So this event was super important. It was an early opportunity for us to get feedback from partners on the redesigned program and marketplace. And, as it turned out, some of our partners were not very happy.

Feedback is a gift

I gave a glorious (in my mind) run-through of where the program was headed, and how we were reshaping it based on partner feedback. But after my talk a partner approached me and gave me - putting it mildly here - a piece of his mind.

”Your directory is useless! Your program is useless! We joined the Connect Program last year and have got next to nothing out of it! I shouldn’t even be here! This is a waste of my time!” Or words to that effect.

He had a right to be frustrated. His company had gained zero traction in the HubSpot Connect Partner ecosystem. And not for the want of effort - time and money had been invested into their integration with HubSpot. Clearly something had to change.

Later that evening, at a wonderful after party, I ended up chatting with two other Connect Partners. One, like the partner earlier in the day, was both angry and frustrated. His feedback was almost the same. “We get nothing from this! Your directory does nothing for us, so your new App Marketplace will do nothing for us, too! This is a waste of time!”

The Eureka Effect

The other partner, however, had another point of view. He was rooting for us. His integration with HubSpot was a core part of his go-to-market. Our simple directory was sending him lots and lots of high quality leads. He was insanely happy, and happy to be at our event that day.

Then, right on cue, something magical happened (this is a true story, I swear). His phone beeped, he reached into his pocket to see what the notification was, and - voila - it was a Slack notification telling him a new customer had signed up for his product just moments before. The referral came from, you guessed it, the HubSpot Connect Partner directory. It was not his first such notification that day.

He had just proved the point I had tried to make earlier to the frustrated and angry partners. Their products, and the way they priced and sold them, simply weren’t a good fit for HubSpot customers. Let me explain.

Sell the way our customers like to buy

HubSpot at the time had (and still has) a range of go-to-market motions, starting with a suite of free tools, graduating up to a set of priced plans - starting from tens of dollars for small businesses, to tens of thousands of dollars for more “enterprise” features. When I say enterprise, HubSpot’s “enterprise” sweet spot was 200 - 2000 seats. Siebel we were not.

But the products the angry and frustrated partners were offering through the Connect Partner Directory were incredibly misaligned with this reality.
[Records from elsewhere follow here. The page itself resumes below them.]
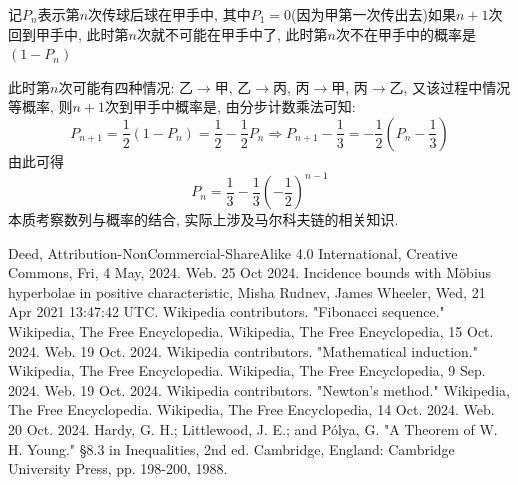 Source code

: \documentclass{book}
\begin{document}
    记$P_n$表示第$n$次传球后球在甲手中, 其中$P_1=0$(因为甲第一次传出去)如果$n+1$次回到甲手中, 此时第$n$次就不可能在甲手中了, 此时\textcolor[rgb]{0.75,0.17,0.22}{第$n$次不在甲手中的概率是$(1-P_n)$}

    此时第$n$次可能有四种情况: 乙$\rightarrow$甲, 乙$\rightarrow$丙, 丙$\rightarrow$甲, 丙$\rightarrow$乙, 又该过程中情况等概率, 则$n+1$次到甲手中概率是, 由分步计数乘法可知:$$P_{n+1}=\frac{1}{2}\left( 1-P_n \right)=\frac{1}{2}-\frac{1}{2}P_n\Longrightarrow P_{n+1}-\frac{1}{3}=-\frac{1}{2}\left( P_n-\frac{1}{3} \right)$$由此可得$$P_n=\frac{1}{3}-\frac{1}{3}\left( -\frac{1}{2} \right)^{n-1}$$
    本质考察数列与概率的结合, 实际上涉及\textcolor[rgb]{0.38,0.11,0.2}{马尔科夫链}的相关知识. 

    \begin{thebibliography}{99}
        Deed, Attribution-NonCommercial-ShareAlike 4.0 International, Creative Commons, Fri, 4 May, 2024. Web. 25 Oct 2024.
        Incidence bounds with Möbius hyperbolae in positive characteristic, Misha Rudnev, James Wheeler, Wed, 21 Apr 2021 13:47:42 UTC.
        Wikipedia contributors. "Fibonacci sequence." Wikipedia, The Free Encyclopedia. Wikipedia, The Free Encyclopedia, 15 Oct. 2024. Web. 19 Oct. 2024.
        Wikipedia contributors. "Mathematical induction." Wikipedia, The Free Encyclopedia. Wikipedia, The Free Encyclopedia, 9 Sep. 2024. Web. 19 Oct. 2024.
        Wikipedia contributors. "Newton's method." Wikipedia, The Free Encyclopedia. Wikipedia, The Free Encyclopedia, 14 Oct. 2024. Web. 20 Oct. 2024.
        Hardy, G. H.; Littlewood, J. E.; and Pólya, G. "A Theorem of W. H. Young." §8.3 in Inequalities, 2nd ed. Cambridge, England: Cambridge University Press, pp. 198-200, 1988.
    \end{thebibliography}
\end{document}
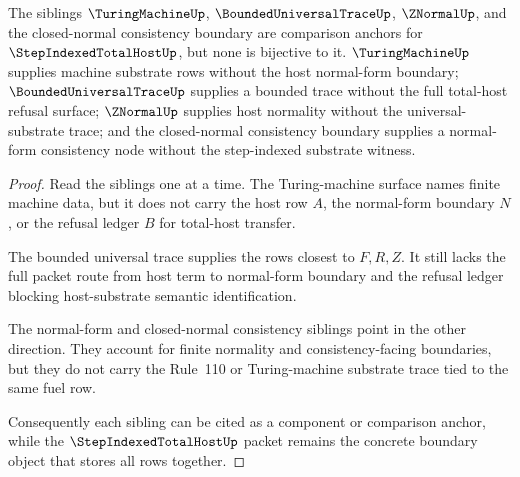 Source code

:\begin{theorem}
\label{thm:step-indexed-total-host-sibling-boundary}
The siblings $\TuringMachineUp$, $\BoundedUniversalTraceUp$, $\ZNormalUp$, and the closed-normal consistency boundary are comparison anchors for $\StepIndexedTotalHostUp$, but none is bijective to it. $\TuringMachineUp$ supplies machine substrate rows without the host normal-form boundary; $\BoundedUniversalTraceUp$ supplies a bounded trace without the full total-host refusal surface; $\ZNormalUp$ supplies host normality without the universal-substrate trace; and the closed-normal consistency boundary supplies a normal-form consistency node without the step-indexed substrate witness.
\end{theorem}
\begin{proof}
Read the siblings one at a time. The Turing-machine surface names finite machine data, but it does not carry the host row $A$, the normal-form boundary $N$, or the refusal ledger $B$ for total-host transfer.

The bounded universal trace supplies the rows closest to $F,R,Z$. It still lacks the full packet route from host term to normal-form boundary and the refusal ledger blocking host-substrate semantic identification.

The normal-form and closed-normal consistency siblings point in the other direction. They account for finite normality and consistency-facing boundaries, but they do not carry the Rule~110 or Turing-machine substrate trace tied to the same fuel row.

Consequently each sibling can be cited as a component or comparison anchor, while the $\StepIndexedTotalHostUp$ packet remains the concrete boundary object that stores all rows together.
\end{proof}

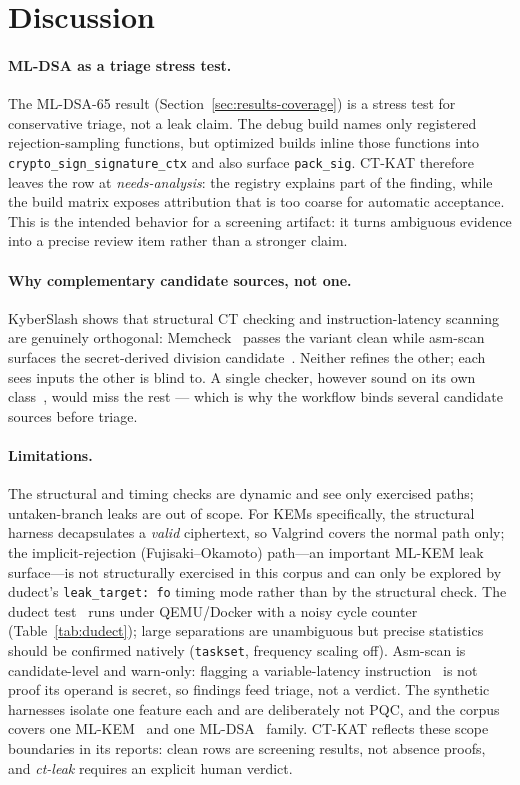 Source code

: \section{Discussion}
\label{sec:discussion}

\paragraph{ML-DSA as a triage stress test.}
The ML-DSA-65 result (Section~\ref{sec:results-coverage}) is a stress test for
conservative triage, not a leak claim. The debug build names only registered
rejection-sampling functions, but optimized builds inline those functions into
\texttt{crypto\_sign\_signature\_ctx} and also surface \texttt{pack\_sig}. CT-KAT
therefore leaves the row at \emph{needs-analysis}: the registry explains part of
the finding, while the build matrix exposes attribution that is too coarse for
automatic acceptance. This is the intended behavior for a screening artifact: it
turns ambiguous evidence into a precise review item rather than a stronger claim.

\paragraph{Why complementary candidate sources, not one.}
KyberSlash shows that structural CT checking and instruction-latency scanning
are genuinely orthogonal: Memcheck~\cite{valgrind,ctgrind} passes the variant
clean while asm-scan surfaces the secret-derived division candidate~\cite{kyberslash}.
Neither refines the other; each sees inputs the other is blind to. A single
checker, however sound on its own class~\cite{ctverif,binsecrel}, would miss the
rest --- which is why the workflow binds several candidate sources before triage.

\paragraph{Limitations.}
The structural and timing checks are dynamic and see only exercised paths;
untaken-branch leaks are out of scope. For KEMs specifically, the structural
harness decapsulates a \emph{valid} ciphertext, so Valgrind covers the normal
path only; the implicit-rejection (Fujisaki--Okamoto) path---an important ML-KEM
leak surface---is not structurally exercised in this corpus and can only be explored
by dudect's \texttt{leak\_target:~fo} timing mode rather than by the structural
check. The dudect test~\cite{dudect} runs
under QEMU/Docker with a noisy cycle counter (Table~\ref{tab:dudect}); large
separations are unambiguous but precise statistics should be confirmed
natively (\texttt{taskset}, frequency scaling off). Asm-scan is candidate-level
and warn-only: flagging a variable-latency instruction~\cite{kocher} is not
proof its operand is secret, so findings feed triage, not a verdict. The
synthetic harnesses isolate one feature each and are deliberately not PQC, and
the corpus covers one ML-KEM~\cite{fips203,kyber} and one
ML-DSA~\cite{pqclean} family. CT-KAT reflects these scope boundaries in its
reports: clean rows are screening results, not absence proofs, and \emph{ct-leak}
requires an explicit human verdict.
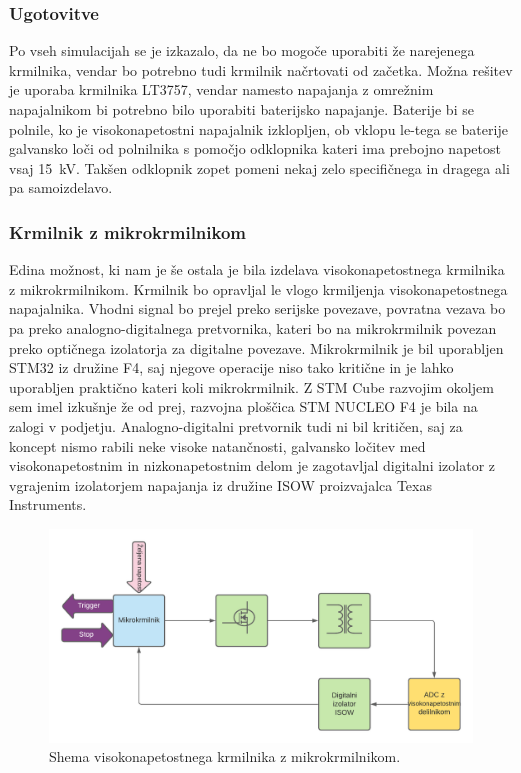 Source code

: \documentclass[a4paper,twoside,openright,12pt,Slovene]{book}
\begin{document}
    \subsubsection{Ugotovitve} \label{Ugotovitve glede komercialnih krmilnkov}
Po vseh simulacijah se je izkazalo, da ne bo mogoče uporabiti že narejenega krmilnika, vendar bo potrebno tudi krmilnik načrtovati od začetka. Možna rešitev je uporaba krmilnika LT3757, vendar namesto napajanja z omrežnim napajalnikom bi potrebno bilo uporabiti baterijsko napajanje. Baterije bi se polnile, ko je visokonapetostni napajalnik izklopljen, ob vklopu le-tega se baterije galvansko loči od polnilnika s pomočjo odklopnika kateri ima prebojno napetost vsaj \SI{15}{\kilo\volt}. Takšen odklopnik zopet pomeni nekaj zelo specifičnega in dragega ali pa samoizdelavo. 

	\subsubsection{Krmilnik z mikrokrmilnikom} \label{KrmilnikzUc}
Edina možnost, ki nam je še ostala je bila izdelava visokonapetostnega krmilnika z mikrokrmilnikom. Krmilnik bo opravljal le vlogo krmiljenja visokonapetostnega napajalnika. Vhodni signal bo prejel preko serijske povezave, povratna vezava bo pa preko analogno-digitalnega pretvornika, kateri bo na mikrokrmilnik povezan preko optičnega izolatorja za digitalne povezave.  Mikrokrmilnik je bil uporabljen STM32 iz družine F4, saj njegove operacije niso tako kritične in je lahko uporabljen praktično kateri koli mikrokrmilnik. Z STM Cube razvojim okoljem sem imel izkušnje že od prej, razvojna ploščica STM NUCLEO F4 je bila na zalogi v podjetju. Analogno-digitalni pretvornik tudi ni bil kritičen, saj za koncept nismo rabili neke visoke natančnosti, galvansko ločitev med visokonapetostnim in nizkonapetostnim delom je zagotavljal digitalni izolator z vgrajenim izolatorjem napajanja iz družine ISOW proizvajalca Texas Instruments. 

	\begin{figure}[H]
    \centering
    \includegraphics[width=1\columnwidth]{Sheme/KrmilnikzuCElShema.pdf}
    \caption{\label{KrmilnikzuCElShema} Shema visokonapetostnega krmilnika z mikrokrmilnikom.}
	\end{figure}
\end{document}
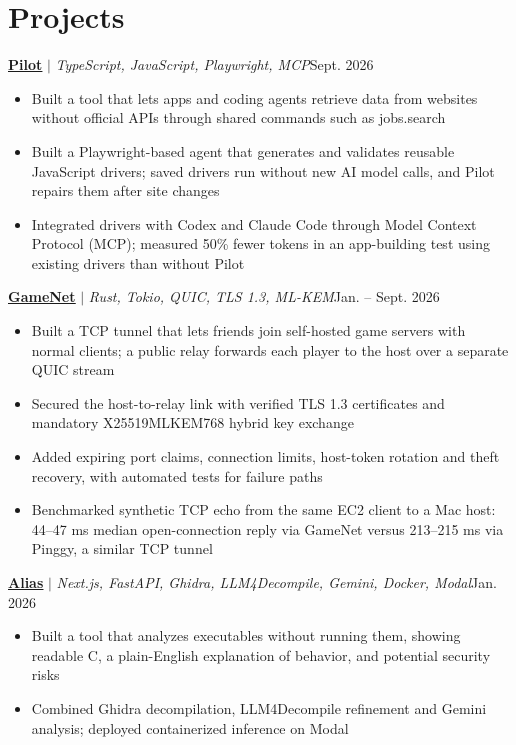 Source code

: \documentclass[letterpaper,11pt]{article}
\newcommand{\project}[3]{\textbf{#1} $|$ \textit{\small #2}\hfill #3\vspace{-4pt}}
\newenvironment{bullets}{\begin{itemize}[leftmargin=0.17in,itemsep=0pt,topsep=4pt,parsep=0pt]\small}{\end{itemize}\vspace{1pt}}
\begin{document}
\section{Projects}
\project{\href{https://github.com/Cqctxs/Pilot}{\underline{Pilot}}}{TypeScript, JavaScript, Playwright, MCP}{Sept. 2026}
\begin{bullets}
\item Built a tool that lets apps and coding agents retrieve data from websites without official APIs through shared commands such as jobs.search
\item Built a Playwright-based agent that generates and validates reusable JavaScript drivers; saved drivers run without new AI model calls, and Pilot repairs them after site changes
\item Integrated drivers with Codex and Claude Code through Model Context Protocol (MCP); measured 50\% fewer tokens in an app-building test using existing drivers than without Pilot
\end{bullets}
\project{\href{https://github.com/Cqctxs/gamenet}{\underline{GameNet}}}{Rust, Tokio, QUIC, TLS 1.3, ML-KEM}{Jan. -- Sept. 2026}
\begin{bullets}
\item Built a TCP tunnel that lets friends join self-hosted game servers with normal clients; a public relay forwards each player to the host over a separate QUIC stream
\item Secured the host-to-relay link with verified TLS 1.3 certificates and mandatory X25519MLKEM768 hybrid key exchange
\item Added expiring port claims, connection limits, host-token rotation and theft recovery, with automated tests for failure paths
\item Benchmarked synthetic TCP echo from the same EC2 client to a Mac host: 44--47 ms median open-connection reply via GameNet versus 213--215 ms via Pinggy, a similar TCP tunnel
\end{bullets}
\project{\href{https://github.com/Leo-Zh9/Static_Binary_Decompiler_Framework}{\underline{Alias}}}{Next.js, FastAPI, Ghidra, LLM4Decompile, Gemini, Docker, Modal}{Jan. 2026}
\begin{bullets}
\item Built a tool that analyzes executables without running them, showing readable C, a plain-English explanation of behavior, and potential security risks
\item Combined Ghidra decompilation, LLM4Decompile refinement and Gemini analysis; deployed containerized inference on Modal
\end{bullets}
\end{document}

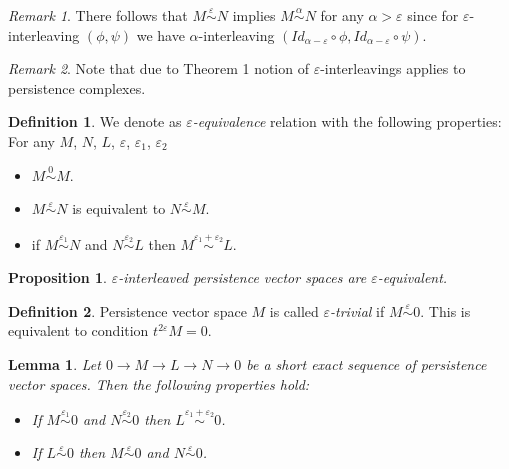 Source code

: \documentclass[a4paper, 12pt]{article}
\newtheorem{proposition}{Proposition}
\newtheorem{lemma}{Lemma}
\theoremstyle{definition}
\newtheorem{definition}{Definition}
\theoremstyle{remark}
\newtheorem{remark}{Remark}
\newcommand{\define}[1]{{\textit{#1}}}
\begin{document}
\begin{remark}
There follows that $M \stackrel{\varepsilon}{\sim} N$ implies $M \stackrel{\alpha}{\sim} N$ for any $\alpha > \varepsilon$ since for $\varepsilon$-interleaving $(\phi, \psi)$ we have $\alpha$-interleaving $(Id_{\alpha - \varepsilon} \circ \phi, Id_{\alpha - \varepsilon} \circ \psi)$.
\end{remark}

\begin{remark}
  Note that due to Theorem 1 notion of $\varepsilon$-interleavings applies to persistence complexes.
\end{remark}

\begin{definition}
  We denote as \define{$\varepsilon$-equivalence} relation with the following properties:\\
  For any $M$, $N$, $L$, $\varepsilon$, $\varepsilon_1$, $\varepsilon_2$
  \begin{itemize}
    \item $M \stackrel{0}{\sim} M$.
    \item $M \stackrel{\varepsilon}{\sim} N$ is equivalent to $N \stackrel{\varepsilon}{\sim} M$.
    \item if $M \stackrel{\varepsilon_1}{\sim} N$ and $N \stackrel{\varepsilon_2}{\sim} L$ then $M \stackrel{\varepsilon_1 + \varepsilon_2}{\sim} L$.
  \end{itemize}
\end{definition}

\begin{proposition}
  $\varepsilon$-interleaved persistence vector spaces are $\varepsilon$-equivalent.
\end{proposition}

\begin{definition}
  Persistence vector space $M$ is called \define{$\varepsilon$-trivial} if $M \stackrel{\varepsilon}{\sim} 0$. This is equivalent to condition $t^{2\varepsilon}M = 0$.
\end{definition}

\begin{lemma}
  Let $0 \to M \to L \to N \to 0$ be a short exact sequence of persistence vector spaces. Then the following properties hold:
  \begin{itemize}
    \item If $M \stackrel{\varepsilon_1}{\sim} 0$ and $N \stackrel{\varepsilon_2}{\sim} 0$ then $L \stackrel{\varepsilon_1 + \varepsilon_2}{\sim} 0$.
    \item If $L \stackrel{\varepsilon}{\sim} 0$ then $M \stackrel{\varepsilon}{\sim} 0$ and $N \stackrel{\varepsilon}{\sim} 0$.
  \end{itemize}
\end{lemma}
\end{document}
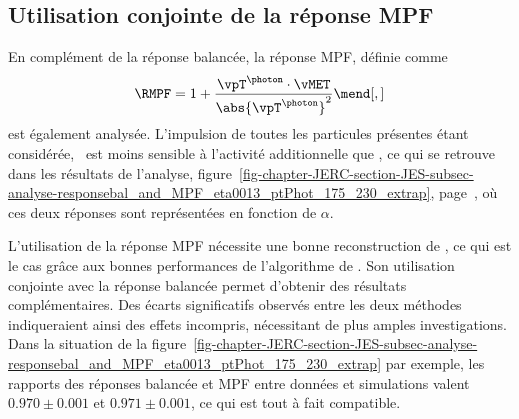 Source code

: \subsection{Utilisation conjointe de la réponse MPF}
En complément de la réponse balancée, la réponse MPF, définie comme
\begin{equation}
\RMPF = 1 + \frac{\vpT^{\photon}\cdot\vMET}{\abs{\vpT^{\photon}}^2}
\mend[,]
\end{equation}
est également analysée.
L'impulsion de toutes les particules présentes étant considérée, \RMPF\ est moins sensible à l'activité additionnelle que \Rbal, ce qui se retrouve dans les résultats de l'analyse, figure~\ref{fig-chapter-JERC-section-JES-subsec-analyse-responsebal_and_MPF_eta0013_ptPhot_175_230_extrap}, page~\pageref{fig-chapter-JERC-section-JES-subsec-analyse-responsebal_and_MPF_eta0013_ptPhot_175_230_extrap}, où ces deux réponses sont représentées en fonction de $\alpha$.
\par L'utilisation de la réponse MPF nécessite une bonne reconstruction de \vMET, ce qui est le cas grâce aux bonnes performances de l'algorithme de \PF.
Son utilisation conjointe avec la réponse balancée permet d'obtenir des résultats complémentaires.
Des écarts significatifs observés entre les deux méthodes indiqueraient ainsi des effets incompris, nécessitant de plus amples investigations.
Dans la situation de la figure~\ref{fig-chapter-JERC-section-JES-subsec-analyse-responsebal_and_MPF_eta0013_ptPhot_175_230_extrap} par exemple, les rapports des réponses balancée et MPF entre données et simulations valent
$\num{0.970}\pm\num{0.001}$
et
$\num{0.971}\pm\num{0.001}$,
ce qui est tout à fait compatible.
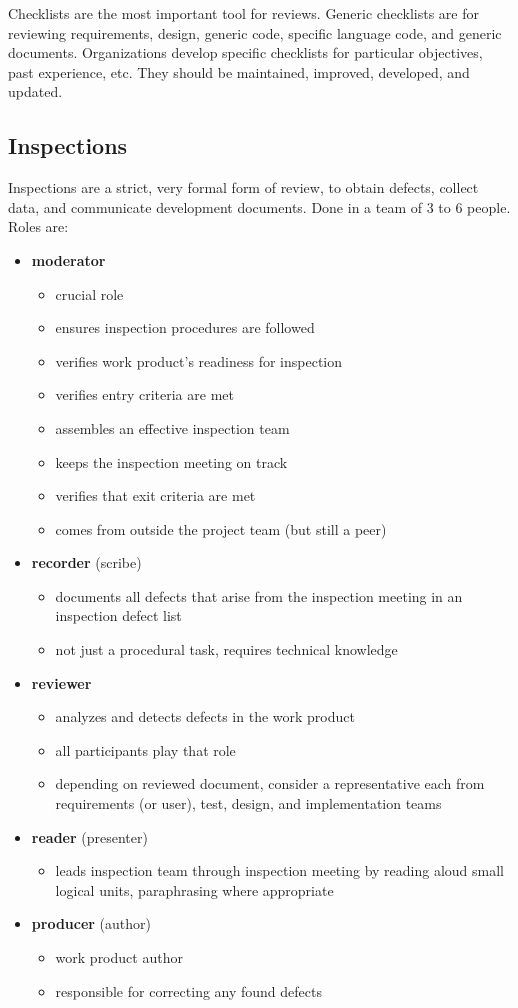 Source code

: \documentclass[11pt]{article}
\begin{document}
Checklists are the most important tool for reviews.
Generic checklists are for reviewing requirements, design, generic code, specific language code, and generic
documents.
Organizations develop specific checklists for particular objectives, past experience, etc.
They should be maintained, improved, developed, and updated.
\subsection{Inspections}
\label{sec:org5d368e4}
Inspections are a strict, very formal form of review, to obtain defects, collect data, and communicate
development documents.
Done in a team of 3 to 6 people.
Roles are:
\begin{itemize}
\item \textbf{moderator}
\begin{itemize}
\item crucial role
\item ensures inspection procedures are followed
\item verifies work product's readiness for inspection
\item verifies entry criteria are met
\item assembles an effective inspection team
\item keeps the inspection meeting on track
\item verifies that exit criteria are met
\item comes from outside the project team (but still a peer)
\end{itemize}
\item \textbf{recorder} (scribe)
\begin{itemize}
\item documents all defects that arise from the inspection meeting in an inspection defect list
\item not just a procedural task, requires technical knowledge
\end{itemize}
\item \textbf{reviewer}
\begin{itemize}
\item analyzes and detects defects in the work product
\item all participants play that role
\item depending on reviewed document, consider a representative each from requirements (or user),
test, design, and implementation teams
\end{itemize}
\item \textbf{reader} (presenter)
\begin{itemize}
\item leads inspection team through inspection meeting by reading aloud small logical units,
paraphrasing where appropriate
\end{itemize}
\item \textbf{producer} (author)
\begin{itemize}
\item work product author
\item responsible for correcting any found defects
\end{itemize}
\end{itemize}
\end{document}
Their pricing started from tens of thousands of dollars. Neither of them included transparent pricing information on their listings - potential customers had to extract it from them through a series of emails and demo calls. It was a bad use of everyone’s time.

And the happy partner? He sold his products the way HubSpot customers liked to buy them. He offered free tools, and a free tier. Priced plans started from $25 a month - similar to HubSpot at the time. His products and integrations earned thousands of installs through the HubSpot Connect Partner directory. Those installs generated hundreds of paying customers. He was primed and ready to build on that through the new HubSpot App Marketplace.

A happy(ish) ending

After the event, the first angry and frustrated partner of the day digested what he’d learned. He took onboard our advice - sell the way our customers like to buy - and redesigned his pricing and packaging to align more closely with what HubSpot customers expected. After a while, the customers started to come. They may have paid less initially, but there were more of them. Over time many of those grew to become fully fledged Enterprise customers. A good outcome.

Unfortunately, things didn’t work out for the second angry and frustrated partner - their business no longer exists.

The happy partner, however, is still thriving. Making the most of the HubSpot App Marketplace, acquiring new customers, hiring new teammates to look after them. They’re still selling the way HubSpot customers like to buy - and customers are buying what they’re building.